**Exercise brief**: Once you reach the line that holds "## Module 2: Creating" in the listing below, output it and every line after it through the line that holds "You will also be", word for word.

**The input**:
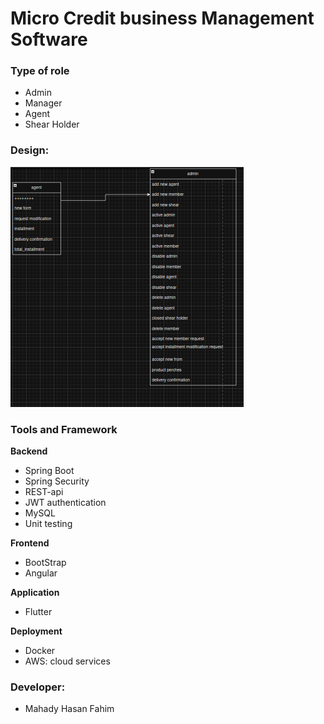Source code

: # Micro Credit business Management Software

### Type of role
- Admin
- Manager
- Agent
- Shear Holder


### Design:
![alt text](image.png)

### Tools and Framework
**Backend**
- Spring Boot
- Spring Security
- REST-api
- JWT authentication
- MySQL
- Unit testing

**Frontend**
- BootStrap
- Angular

**Application**
- Flutter

**Deployment**
- Docker
- AWS: cloud services

### Developer:
- Mahady Hasan Fahim
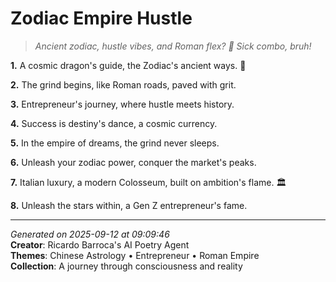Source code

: # Zodiac Empire Hustle

> *Ancient zodiac, hustle vibes, and Roman flex? 🤯 Sick combo, bruh!*

**1.** A cosmic dragon's guide, the Zodiac's ancient ways. 🐉


**2.** The grind begins, like Roman roads, paved with grit.


**3.** Entrepreneur's journey, where hustle meets history.


**4.** Success is destiny's dance, a cosmic currency.


**5.** In the empire of dreams, the grind never sleeps.


**6.** Unleash your zodiac power, conquer the market's peaks.


**7.** Italian luxury, a modern Colosseum, built on ambition's flame. 🏛️


**8.** Unleash the stars within, a Gen Z entrepreneur's fame.



---

*Generated on 2025-09-12 at 09:09:46*  
**Creator**: Ricardo Barroca's AI Poetry Agent  
**Themes**: Chinese Astrology • Entrepreneur • Roman Empire  
**Collection**: A journey through consciousness and reality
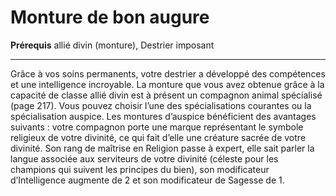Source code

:# Monture de bon augure

<p><strong>Prérequis</strong> allié divin (monture), Destrier imposant</p>
<hr>
<p>Grâce à vos soins permanents, votre destrier a développé des compétences et une intelligence incroyable. La monture que vous avez obtenue grâce à la capacité de classe allié divin est à présent un compagnon animal spécialisé (page 217). Vous pouvez choisir l’une des spécialisations courantes ou la spécialisation auspice. Les montures d’auspice bénéficient des avantages suivants : votre compagnon porte une marque représentant le symbole religieux de votre divinité, ce qui fait d’elle une créature sacrée de votre divinité. Son rang de maîtrise en Religion passe à expert, elle sait parler la langue associée aux serviteurs de votre divinité (céleste pour les champions qui suivent les principes du bien), son modificateur d’Intelligence augmente de 2 et son modificateur de Sagesse de 1.</p>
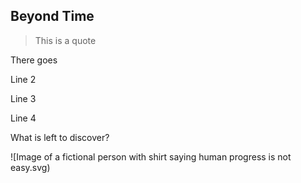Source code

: ## Beyond Time

> This is a quote

There goes

Line 2

Line 3

Line 4 

What is left to discover?

![Image of a fictional person with shirt saying human progress is not easy.svg)

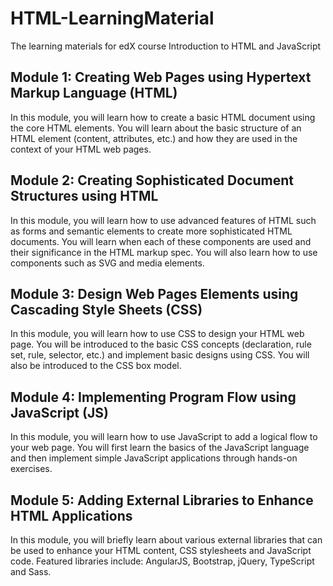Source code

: # HTML-LearningMaterial
The learning materials for edX course Introduction to HTML and JavaScript

## Module 1: Creating Web Pages using Hypertext Markup Language (HTML)
In this module, you will learn how to create a basic HTML document using the core HTML elements. You
will learn about the basic structure of an HTML element (content, attributes, etc.) and how they are
used in the context of your HTML web pages. 

## Module 2: Creating Sophisticated Document Structures using HTML
In this module, you will learn how to use advanced features of HTML such as forms and semantic
elements to create more sophisticated HTML documents. You will learn when each of these
components are used and their significance in the HTML markup spec. You will also learn how to use
components such as SVG and media elements.
## Module 3: Design Web Pages Elements using Cascading Style Sheets (CSS)
In this module, you will learn how to use CSS to design your HTML web page. You will be introduced to
the basic CSS concepts (declaration, rule set, rule, selector, etc.) and implement basic designs using CSS.
You will also be introduced to the CSS box model.
## Module 4: Implementing Program Flow using JavaScript (JS)
In this module, you will learn how to use JavaScript to add a logical flow to your web page. You will first
learn the basics of the JavaScript language and then implement simple JavaScript applications through
hands-on exercises.
## Module 5: Adding External Libraries to Enhance HTML Applications
In this module, you will briefly learn about various external libraries that can be used to enhance your
HTML content, CSS stylesheets and JavaScript code. Featured libraries include: AngularJS, Bootstrap,
jQuery, TypeScript and Sass. 
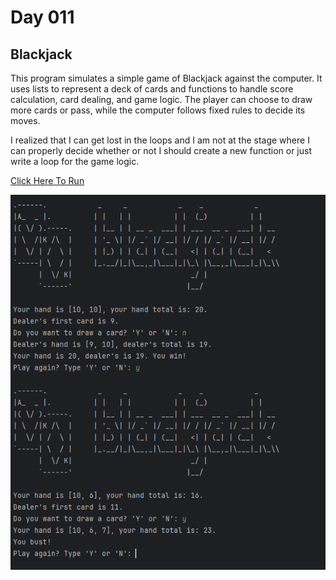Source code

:# Day 011
## Blackjack

This program simulates a simple game of Blackjack against the computer.
It uses lists to represent a deck of cards and functions to handle score calculation, card dealing, and game logic. The player can choose to draw more cards or pass, while the computer follows fixed rules to decide its moves. 

I realized that I can get lost in the loops and I am not at the stage where I can properly decide whether or not I should create a new function or just write a loop for the game logic.

[Click Here To Run](https://www.programiz.com/online-compiler/7QRZBuPUujDVV)

![Blackjack Screenshot](images/blackjack.png)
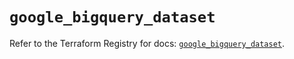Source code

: # `google_bigquery_dataset`

Refer to the Terraform Registry for docs: [`google_bigquery_dataset`](https://registry.terraform.io/providers/hashicorp/google/6.14.1/docs/resources/bigquery_dataset).
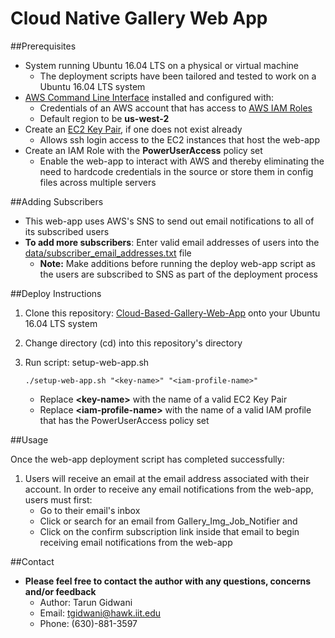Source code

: # Cloud Native Gallery Web App

##Prerequisites

* System running Ubuntu 16.04 LTS on a physical or virtual machine
    * The deployment scripts have been tailored and tested to work on a Ubuntu 16.04 LTS system
* [AWS Command Line Interface](http://docs.aws.amazon.com/cli/latest/userguide/cli-chap-getting-set-up.html) installed and configured with:
    * Credentials of an AWS account that has access to [AWS IAM Roles](http://docs.aws.amazon.com/IAM/latest/UserGuide/id_roles.html)
    * Default region to be **us-west-2**
* Create an [EC2 Key Pair](http://docs.aws.amazon.com/AWSEC2/latest/UserGuide/ec2-key-pairs.html), if one does not exist already
    * Allows ssh login access to the EC2 instances that host the web-app
* Create an IAM Role with the **PowerUserAccess** policy set
    * Enable the web-app to interact with AWS and thereby eliminating the need to hardcode credentials in the source or store them in config files across multiple servers 

##Adding Subscribers

* This web-app uses AWS's SNS to send out email notifications to all of its subscribed users
* **To add more subscribers**: Enter valid email addresses of users into the [data/subscriber\_email\_addresses.txt](data/subscriber_email_addresses.txt) file
    * **Note:** Make additions before running the deploy web-app script as the users are subscribed to SNS as part of the deployment process

##Deploy Instructions

1. Clone this repository: [Cloud-Based-Gallery-Web-App](https://github.com/illinoistech-itm/tgidwani) onto your Ubuntu 16.04 LTS system

2. Change directory (cd) into this repository's directory

4. Run script: setup-web-app.sh

     `./setup-web-app.sh "<key-name>" "<iam-profile-name>"`

    * Replace **&lt;key-name&gt;** with the name of a valid EC2 Key Pair 
    * Replace **&lt;iam-profile-name&gt;** with the name of a valid IAM profile that has the PowerUserAccess policy set

##Usage

Once the web-app deployment script has completed successfully:

1. Users will receive an email at the email address associated with their account. In order to receive any email notifications from the web-app, users must first:
    * Go to their email's inbox
    * Click or search for an email from Gallery\_Img\_Job\_Notifier and
    * Click on the confirm subscription link inside that email to begin receiving email notifications from the web-app
    
##Contact

* **Please feel free to contact the author with any questions, concerns and/or feedback**
    * Author: Tarun Gidwani
    * Email:  tgidwani@hawk.iit.edu
    * Phone:  (630)-881-3597

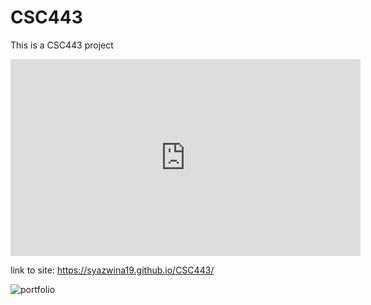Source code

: # CSC443
This is a CSC443 project


<iframe width="560" height="315" src="https://sites.google.com/student.uitm.edu.my/nursyazwina/home" frameborder="0" allow="accelerometer; autoplay; clipboard-write; encrypted-media; gyroscope; picture-in-picture" allowfullscreen></iframe>

link to site: https://syazwina19.github.io/CSC443/

![portfolio](https://user-images.githubusercontent.com/103223235/162591495-7c1e1f03-5c4c-4cf4-816f-7e95947c0926.PNG)

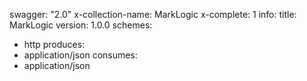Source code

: swagger: "2.0"
x-collection-name: MarkLogic
x-complete: 1
info:
  title: MarkLogic
  version: 1.0.0
schemes:
- http
produces:
- application/json
consumes:
- application/json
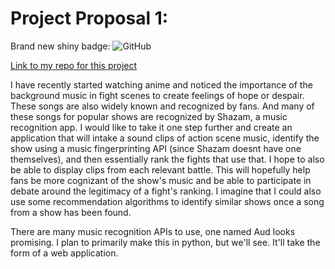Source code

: # Project Proposal 1:
Brand new shiny badge: ![GitHub](https://img.shields.io/github/license/aryndavis/animemusic)

[Link to my repo for this project](https://github.com/aryndavis/animemusic)

I have recently started watching anime and noticed the importance of the background music in fight scenes to create feelings of hope or despair. These songs are also widely known and recognized by fans. And many of these songs for popular shows are recognized by Shazam, a music recognition app. I would like to take it one step further and create an application that will intake a sound clips of action scene music, identify the show using a music fingerprinting API (since Shazam doesnt have one themselves), and then essentially rank the fights that use that. I hope to also be able to display clips from each relevant battle. This will hopefully help fans be more cognizant of the show's music and be able to participate in debate around the legitimacy of a fight's ranking. I imagine that I could also use some recommendation algorithms to identify similar shows once a song from a show has been found. 

There are many music recognition APIs to use, one named Aud looks promising. I plan to primarily make this in python, but we'll see. It'll take the form of a web application. 

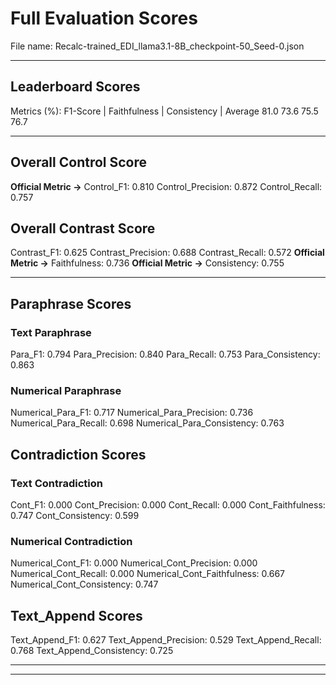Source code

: # Full Evaluation Scores

File name: Recalc-trained_EDI_llama3.1-8B_checkpoint-50_Seed-0.json


---

## Leaderboard Scores

Metrics (%): F1-Score | Faithfulness | Consistency | Average
                81.0        73.6          75.5        76.7

---

## Overall Control Score

**Official Metric ->** Control_F1: 0.810
Control_Precision: 0.872
Control_Recall: 0.757

## Overall Contrast Score

Contrast_F1: 0.625
Contrast_Precision: 0.688
Contrast_Recall: 0.572
**Official Metric ->** Faithfulness: 0.736
**Official Metric ->** Consistency: 0.755

---


## Paraphrase Scores


### Text Paraphrase

Para_F1: 0.794
Para_Precision: 0.840
Para_Recall: 0.753
Para_Consistency: 0.863


### Numerical Paraphrase

Numerical_Para_F1: 0.717
Numerical_Para_Precision: 0.736
Numerical_Para_Recall: 0.698
Numerical_Para_Consistency: 0.763


## Contradiction Scores


### Text Contradiction

Cont_F1: 0.000
Cont_Precision: 0.000
Cont_Recall: 0.000
Cont_Faithfulness: 0.747
Cont_Consistency: 0.599


### Numerical Contradiction

Numerical_Cont_F1: 0.000
Numerical_Cont_Precision: 0.000
Numerical_Cont_Recall: 0.000
Numerical_Cont_Faithfulness: 0.667
Numerical_Cont_Consistency: 0.747


## Text_Append Scores

Text_Append_F1: 0.627
Text_Append_Precision: 0.529
Text_Append_Recall: 0.768
Text_Append_Consistency: 0.725

---


---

**Written response**:
## Module 2: Creating Sophisticated Document Structures using HTML
In this module, you will learn how to use advanced features of HTML such as forms and semantic
elements to create more sophisticated HTML documents. You will learn when each of these
components are used and their significance in the HTML markup spec. You will also learn how to use
components such as SVG and media elements.
## Module 3: Design Web Pages Elements using Cascading Style Sheets (CSS)
In this module, you will learn how to use CSS to design your HTML web page. You will be introduced to
the basic CSS concepts (declaration, rule set, rule, selector, etc.) and implement basic designs using CSS.
You will also be introduced to the CSS box model.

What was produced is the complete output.